_Problem description:_
Give back an exact repetition of the material below, from its first line through the line that contains "Получение существующего бронирования", both included, minus the pictures.

(Material for the task Opens)

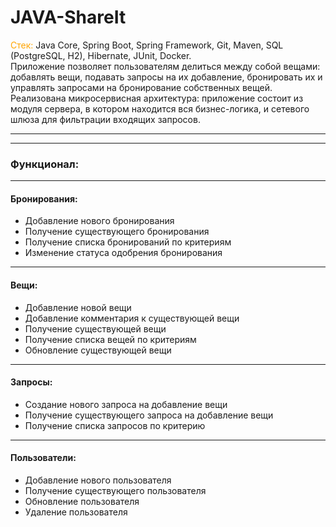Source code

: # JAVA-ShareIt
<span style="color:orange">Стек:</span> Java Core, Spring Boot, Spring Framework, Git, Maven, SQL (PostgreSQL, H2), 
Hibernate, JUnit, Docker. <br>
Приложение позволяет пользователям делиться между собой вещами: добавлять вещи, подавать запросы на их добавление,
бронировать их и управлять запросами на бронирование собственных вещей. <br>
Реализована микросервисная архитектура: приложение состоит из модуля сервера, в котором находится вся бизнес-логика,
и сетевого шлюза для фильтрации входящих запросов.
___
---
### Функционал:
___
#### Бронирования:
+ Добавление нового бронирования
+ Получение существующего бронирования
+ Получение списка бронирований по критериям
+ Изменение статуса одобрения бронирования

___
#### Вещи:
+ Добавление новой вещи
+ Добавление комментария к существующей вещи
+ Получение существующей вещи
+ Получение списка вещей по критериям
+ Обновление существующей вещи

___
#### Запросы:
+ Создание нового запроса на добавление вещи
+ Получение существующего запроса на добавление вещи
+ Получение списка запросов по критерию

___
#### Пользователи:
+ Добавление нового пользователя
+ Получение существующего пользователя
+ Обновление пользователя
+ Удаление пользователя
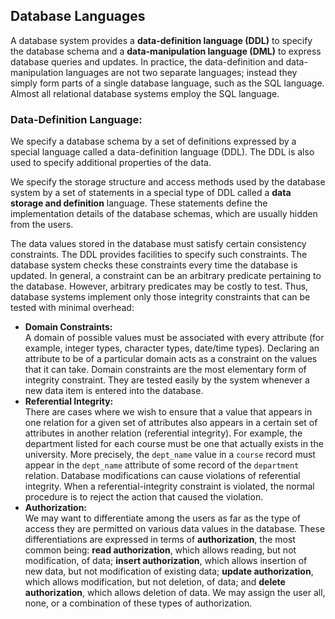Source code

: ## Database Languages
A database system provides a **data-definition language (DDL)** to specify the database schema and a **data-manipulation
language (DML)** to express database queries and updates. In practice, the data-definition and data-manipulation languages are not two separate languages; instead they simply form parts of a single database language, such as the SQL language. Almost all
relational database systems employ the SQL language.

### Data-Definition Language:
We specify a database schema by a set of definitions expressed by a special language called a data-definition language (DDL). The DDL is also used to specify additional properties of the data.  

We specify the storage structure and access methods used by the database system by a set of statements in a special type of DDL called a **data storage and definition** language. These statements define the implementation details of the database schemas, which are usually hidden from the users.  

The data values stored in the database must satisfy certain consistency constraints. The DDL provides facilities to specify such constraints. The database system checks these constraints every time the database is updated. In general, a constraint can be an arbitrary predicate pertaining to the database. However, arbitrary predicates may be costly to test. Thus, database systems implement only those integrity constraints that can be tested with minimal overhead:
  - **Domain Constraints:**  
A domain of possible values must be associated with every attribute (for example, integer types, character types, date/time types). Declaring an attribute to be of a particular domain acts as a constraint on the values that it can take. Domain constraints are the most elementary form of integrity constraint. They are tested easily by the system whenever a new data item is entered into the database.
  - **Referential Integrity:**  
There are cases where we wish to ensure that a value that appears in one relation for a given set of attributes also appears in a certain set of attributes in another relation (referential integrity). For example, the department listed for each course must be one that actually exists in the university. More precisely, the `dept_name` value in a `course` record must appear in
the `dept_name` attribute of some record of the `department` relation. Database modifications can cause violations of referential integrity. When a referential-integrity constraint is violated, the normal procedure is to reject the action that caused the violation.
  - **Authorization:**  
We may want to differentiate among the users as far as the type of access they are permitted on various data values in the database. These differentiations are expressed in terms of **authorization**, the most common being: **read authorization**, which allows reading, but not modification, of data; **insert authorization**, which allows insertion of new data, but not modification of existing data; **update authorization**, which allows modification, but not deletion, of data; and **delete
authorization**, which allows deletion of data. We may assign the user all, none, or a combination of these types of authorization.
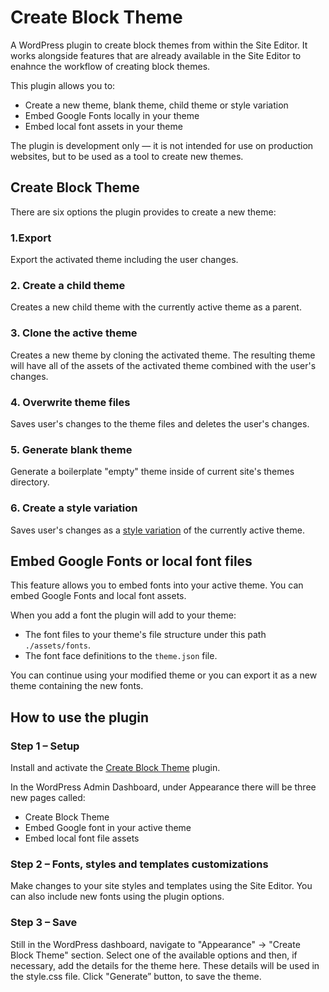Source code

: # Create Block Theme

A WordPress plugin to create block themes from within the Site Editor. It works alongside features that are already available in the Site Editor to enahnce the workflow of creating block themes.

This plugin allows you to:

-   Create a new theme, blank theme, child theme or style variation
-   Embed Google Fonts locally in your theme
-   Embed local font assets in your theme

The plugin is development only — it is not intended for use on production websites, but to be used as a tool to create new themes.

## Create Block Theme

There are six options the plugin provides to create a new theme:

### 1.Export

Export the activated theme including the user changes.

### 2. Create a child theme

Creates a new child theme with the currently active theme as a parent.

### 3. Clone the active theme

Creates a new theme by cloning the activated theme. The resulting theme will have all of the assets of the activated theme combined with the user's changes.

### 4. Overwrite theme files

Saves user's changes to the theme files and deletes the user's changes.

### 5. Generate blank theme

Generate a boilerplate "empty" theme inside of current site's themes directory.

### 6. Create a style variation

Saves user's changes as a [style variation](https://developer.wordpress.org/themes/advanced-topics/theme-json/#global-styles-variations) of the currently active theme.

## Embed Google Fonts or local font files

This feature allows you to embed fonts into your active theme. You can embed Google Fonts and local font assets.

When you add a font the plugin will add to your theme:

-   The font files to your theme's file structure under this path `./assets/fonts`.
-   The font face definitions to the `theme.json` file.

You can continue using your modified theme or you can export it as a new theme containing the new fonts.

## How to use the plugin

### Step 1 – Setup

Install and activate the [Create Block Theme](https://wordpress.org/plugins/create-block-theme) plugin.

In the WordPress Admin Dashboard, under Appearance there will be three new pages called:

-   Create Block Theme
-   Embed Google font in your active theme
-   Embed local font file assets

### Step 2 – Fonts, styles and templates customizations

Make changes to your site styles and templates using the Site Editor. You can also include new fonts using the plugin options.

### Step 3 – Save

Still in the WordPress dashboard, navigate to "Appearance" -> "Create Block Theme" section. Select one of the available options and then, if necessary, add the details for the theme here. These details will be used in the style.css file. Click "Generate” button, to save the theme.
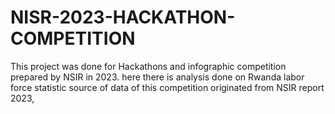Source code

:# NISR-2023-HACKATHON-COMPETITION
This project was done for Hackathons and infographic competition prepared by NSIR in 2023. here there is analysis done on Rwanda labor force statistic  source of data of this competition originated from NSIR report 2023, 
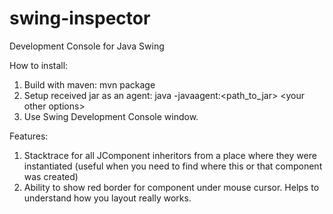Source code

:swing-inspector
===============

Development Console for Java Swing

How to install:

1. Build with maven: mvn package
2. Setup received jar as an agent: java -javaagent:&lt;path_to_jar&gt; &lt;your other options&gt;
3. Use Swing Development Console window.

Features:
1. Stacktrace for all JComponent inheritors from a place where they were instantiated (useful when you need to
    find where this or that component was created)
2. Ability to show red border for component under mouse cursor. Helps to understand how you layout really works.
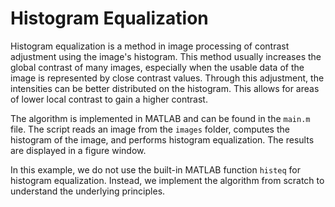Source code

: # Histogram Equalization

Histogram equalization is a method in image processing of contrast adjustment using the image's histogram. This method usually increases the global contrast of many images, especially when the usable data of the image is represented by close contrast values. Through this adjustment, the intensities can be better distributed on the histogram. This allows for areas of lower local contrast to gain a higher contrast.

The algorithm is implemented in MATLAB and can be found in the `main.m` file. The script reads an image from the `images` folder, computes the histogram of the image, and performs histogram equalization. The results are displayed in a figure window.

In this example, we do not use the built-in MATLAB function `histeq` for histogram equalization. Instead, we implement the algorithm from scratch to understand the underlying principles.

(Material for the task Closes)

_Answer for this exercise:_
Source code

: # JAVA-ShareIt
<span style="color:orange">Стек:</span> Java Core, Spring Boot, Spring Framework, Git, Maven, SQL (PostgreSQL, H2), 
Hibernate, JUnit, Docker. <br>
Приложение позволяет пользователям делиться между собой вещами: добавлять вещи, подавать запросы на их добавление,
бронировать их и управлять запросами на бронирование собственных вещей. <br>
Реализована микросервисная архитектура: приложение состоит из модуля сервера, в котором находится вся бизнес-логика,
и сетевого шлюза для фильтрации входящих запросов.
___
---
### Функционал:
___
#### Бронирования:
+ Добавление нового бронирования
+ Получение существующего бронирования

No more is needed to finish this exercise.